Machine learning and deep learning environment setup guide | Databricks on AWS [2021/6/16時点]の翻訳です。
Databricks機械学習ランタイム(Databricks Runtime ML)は、機械学習、データサイエンスに最適化されたすぐに利用できる環境です。Databricks Runtime MLには、TensorFlow、PyTorch、Horovod、scikit-learn、XGBoostを含む外部ライブラリが多く含まれており、XGBoostにおけるGPUアクセラレーション、HorovodRunnerによる分散ディープラーニング、Databricks File System (DBFS) FUSE mountを用いたモデルのチェックポイントのような性能改善のための拡張が行われています。

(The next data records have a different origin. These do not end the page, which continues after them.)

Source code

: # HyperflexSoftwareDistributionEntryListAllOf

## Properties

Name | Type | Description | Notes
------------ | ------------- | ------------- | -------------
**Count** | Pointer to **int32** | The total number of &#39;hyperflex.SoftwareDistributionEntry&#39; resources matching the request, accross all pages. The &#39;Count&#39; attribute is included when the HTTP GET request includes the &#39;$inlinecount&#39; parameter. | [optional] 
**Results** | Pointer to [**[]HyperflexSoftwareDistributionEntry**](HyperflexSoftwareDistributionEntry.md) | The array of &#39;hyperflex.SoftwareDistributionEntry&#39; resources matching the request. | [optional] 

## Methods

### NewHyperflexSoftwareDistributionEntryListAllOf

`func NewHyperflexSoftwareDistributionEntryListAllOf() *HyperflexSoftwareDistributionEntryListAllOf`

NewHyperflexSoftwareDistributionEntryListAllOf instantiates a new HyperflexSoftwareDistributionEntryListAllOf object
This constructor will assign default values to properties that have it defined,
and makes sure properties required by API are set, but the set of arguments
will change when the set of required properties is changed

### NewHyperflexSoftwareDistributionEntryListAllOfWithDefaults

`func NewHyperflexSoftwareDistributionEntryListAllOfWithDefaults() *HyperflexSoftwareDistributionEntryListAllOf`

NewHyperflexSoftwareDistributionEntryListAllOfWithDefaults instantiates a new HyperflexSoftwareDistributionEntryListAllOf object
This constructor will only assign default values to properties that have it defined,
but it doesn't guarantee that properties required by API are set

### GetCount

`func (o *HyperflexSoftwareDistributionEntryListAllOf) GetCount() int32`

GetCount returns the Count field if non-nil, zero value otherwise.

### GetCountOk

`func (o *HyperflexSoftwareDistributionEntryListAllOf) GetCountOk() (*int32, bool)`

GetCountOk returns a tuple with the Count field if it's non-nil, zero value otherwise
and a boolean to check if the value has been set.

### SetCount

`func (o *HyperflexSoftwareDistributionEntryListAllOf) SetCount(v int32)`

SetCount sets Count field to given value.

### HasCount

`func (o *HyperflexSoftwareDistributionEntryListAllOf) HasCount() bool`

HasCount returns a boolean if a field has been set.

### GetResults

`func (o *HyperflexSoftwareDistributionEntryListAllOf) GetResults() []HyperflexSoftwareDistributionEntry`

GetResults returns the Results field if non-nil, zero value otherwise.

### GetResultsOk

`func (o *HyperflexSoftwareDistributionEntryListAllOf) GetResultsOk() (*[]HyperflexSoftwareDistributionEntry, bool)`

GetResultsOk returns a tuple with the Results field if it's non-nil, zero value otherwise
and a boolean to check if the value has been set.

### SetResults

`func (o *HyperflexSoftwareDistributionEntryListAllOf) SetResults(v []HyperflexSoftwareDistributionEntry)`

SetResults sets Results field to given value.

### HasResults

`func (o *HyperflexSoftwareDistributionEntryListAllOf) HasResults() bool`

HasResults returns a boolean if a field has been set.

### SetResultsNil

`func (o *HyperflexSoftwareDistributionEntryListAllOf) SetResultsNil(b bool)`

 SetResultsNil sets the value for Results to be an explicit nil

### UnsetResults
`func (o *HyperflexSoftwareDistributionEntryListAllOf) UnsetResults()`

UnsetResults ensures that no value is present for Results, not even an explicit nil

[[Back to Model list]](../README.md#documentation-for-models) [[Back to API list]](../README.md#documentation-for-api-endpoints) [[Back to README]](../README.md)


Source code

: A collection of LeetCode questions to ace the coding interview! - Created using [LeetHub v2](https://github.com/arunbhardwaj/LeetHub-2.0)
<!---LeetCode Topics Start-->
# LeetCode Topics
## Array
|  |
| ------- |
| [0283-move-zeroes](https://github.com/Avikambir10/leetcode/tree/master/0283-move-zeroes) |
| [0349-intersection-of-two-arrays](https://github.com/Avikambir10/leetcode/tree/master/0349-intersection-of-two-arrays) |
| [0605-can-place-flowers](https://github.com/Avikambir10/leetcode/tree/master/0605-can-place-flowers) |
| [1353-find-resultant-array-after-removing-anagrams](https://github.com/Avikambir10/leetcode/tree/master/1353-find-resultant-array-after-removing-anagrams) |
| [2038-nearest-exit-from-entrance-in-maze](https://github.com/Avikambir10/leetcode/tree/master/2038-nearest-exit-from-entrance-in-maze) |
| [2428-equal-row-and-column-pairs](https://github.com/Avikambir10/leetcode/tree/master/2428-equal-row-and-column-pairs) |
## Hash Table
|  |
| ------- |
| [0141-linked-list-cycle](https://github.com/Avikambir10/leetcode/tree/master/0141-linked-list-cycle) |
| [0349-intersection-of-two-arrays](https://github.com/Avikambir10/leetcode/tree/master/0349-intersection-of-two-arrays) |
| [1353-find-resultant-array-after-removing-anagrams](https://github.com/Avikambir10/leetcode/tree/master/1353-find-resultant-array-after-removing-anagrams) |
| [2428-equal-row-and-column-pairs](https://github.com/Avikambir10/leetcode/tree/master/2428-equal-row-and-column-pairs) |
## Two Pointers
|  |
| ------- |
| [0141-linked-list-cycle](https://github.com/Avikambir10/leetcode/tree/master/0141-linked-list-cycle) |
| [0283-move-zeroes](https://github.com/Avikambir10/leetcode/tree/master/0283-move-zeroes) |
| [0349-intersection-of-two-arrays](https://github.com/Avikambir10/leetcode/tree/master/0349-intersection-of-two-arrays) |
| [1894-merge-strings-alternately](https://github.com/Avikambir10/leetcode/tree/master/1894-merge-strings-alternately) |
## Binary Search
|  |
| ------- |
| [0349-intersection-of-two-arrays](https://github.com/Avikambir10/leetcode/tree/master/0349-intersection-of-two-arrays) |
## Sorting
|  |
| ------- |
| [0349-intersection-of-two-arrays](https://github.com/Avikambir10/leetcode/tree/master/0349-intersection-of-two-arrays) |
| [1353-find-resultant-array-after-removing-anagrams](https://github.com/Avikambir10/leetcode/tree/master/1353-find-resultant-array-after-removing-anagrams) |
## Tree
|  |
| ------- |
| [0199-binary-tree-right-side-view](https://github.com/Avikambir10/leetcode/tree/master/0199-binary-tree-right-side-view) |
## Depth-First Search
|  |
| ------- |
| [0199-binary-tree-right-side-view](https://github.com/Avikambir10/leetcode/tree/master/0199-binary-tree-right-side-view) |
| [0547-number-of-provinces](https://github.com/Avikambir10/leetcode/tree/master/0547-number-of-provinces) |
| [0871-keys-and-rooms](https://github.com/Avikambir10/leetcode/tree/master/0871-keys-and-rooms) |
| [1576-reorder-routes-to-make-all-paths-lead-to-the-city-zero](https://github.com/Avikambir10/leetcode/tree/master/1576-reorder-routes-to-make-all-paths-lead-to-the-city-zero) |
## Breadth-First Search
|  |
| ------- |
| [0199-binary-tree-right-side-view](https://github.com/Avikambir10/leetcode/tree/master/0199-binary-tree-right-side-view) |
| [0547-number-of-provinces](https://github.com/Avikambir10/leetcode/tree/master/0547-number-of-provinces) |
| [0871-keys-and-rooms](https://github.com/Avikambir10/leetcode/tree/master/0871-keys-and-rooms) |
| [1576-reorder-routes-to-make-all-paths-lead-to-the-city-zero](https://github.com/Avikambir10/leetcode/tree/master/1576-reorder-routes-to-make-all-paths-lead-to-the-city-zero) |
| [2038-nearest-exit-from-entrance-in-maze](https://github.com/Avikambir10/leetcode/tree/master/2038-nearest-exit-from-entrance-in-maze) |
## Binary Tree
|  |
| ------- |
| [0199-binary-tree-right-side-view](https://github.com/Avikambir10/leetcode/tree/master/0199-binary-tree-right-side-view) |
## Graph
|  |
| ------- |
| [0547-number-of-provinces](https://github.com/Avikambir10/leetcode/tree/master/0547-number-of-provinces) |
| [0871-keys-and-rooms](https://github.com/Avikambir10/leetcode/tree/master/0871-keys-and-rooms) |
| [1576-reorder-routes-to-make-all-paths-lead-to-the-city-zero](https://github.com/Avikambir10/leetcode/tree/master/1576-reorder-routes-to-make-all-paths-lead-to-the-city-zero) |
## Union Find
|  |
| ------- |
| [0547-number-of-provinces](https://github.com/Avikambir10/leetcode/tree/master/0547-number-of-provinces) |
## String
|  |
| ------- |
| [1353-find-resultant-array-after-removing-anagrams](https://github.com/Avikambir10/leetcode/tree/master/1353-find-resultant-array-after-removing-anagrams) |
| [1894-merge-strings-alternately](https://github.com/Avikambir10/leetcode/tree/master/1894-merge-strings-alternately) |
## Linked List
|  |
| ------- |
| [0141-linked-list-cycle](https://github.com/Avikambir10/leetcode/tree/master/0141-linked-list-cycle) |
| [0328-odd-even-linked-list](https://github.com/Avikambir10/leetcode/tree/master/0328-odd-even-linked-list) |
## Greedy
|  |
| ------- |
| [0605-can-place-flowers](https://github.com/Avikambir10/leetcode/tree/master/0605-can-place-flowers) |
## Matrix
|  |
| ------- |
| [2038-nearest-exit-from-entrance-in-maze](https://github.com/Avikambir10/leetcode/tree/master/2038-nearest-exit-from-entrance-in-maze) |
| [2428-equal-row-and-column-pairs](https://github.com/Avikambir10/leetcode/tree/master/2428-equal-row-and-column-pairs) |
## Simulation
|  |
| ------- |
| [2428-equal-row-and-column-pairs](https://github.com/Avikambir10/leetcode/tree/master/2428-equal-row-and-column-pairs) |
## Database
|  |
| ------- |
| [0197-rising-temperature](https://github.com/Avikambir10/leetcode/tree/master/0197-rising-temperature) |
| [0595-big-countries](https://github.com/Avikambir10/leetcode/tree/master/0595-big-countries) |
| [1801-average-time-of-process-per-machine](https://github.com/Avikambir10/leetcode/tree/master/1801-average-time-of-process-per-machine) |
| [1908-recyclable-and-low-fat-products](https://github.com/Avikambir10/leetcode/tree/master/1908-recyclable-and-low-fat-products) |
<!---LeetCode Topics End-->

Databricks Runtime MLを使用するには、クラスターを作成する際にMLバージョンのランタイムを選択します。
追加ライブラリのインストール
お使いのノートブックやクラスターでカスタムの環境を作成するために、追加のライブラリをインストールすることができます。
- クラスターで実行する全てのノートブックで利用できるライブラリを作成するために、クラスターライブラリを作成します。クラスター作成時にライブラリをインストールするために、init scriptを使用することもできます。
- 特定のノートブックセッションでのみ利用できるライブラリをインストールするには、ノートブックスコープのPythonライブラリを使用します。
GPU有効化クラスターの作成
ディープラーニングタスクを高速化するために、GPUが有効化されたクラスターを作成することができます。GPUが有効化されたDatabricksクラスターを作成するには、GPU-enabled clustersを参照ください。Databricks機械学習ランタイムには、GPUハードウェアドライバーとCUDAのようなNVIDIAライブラリが含まれています。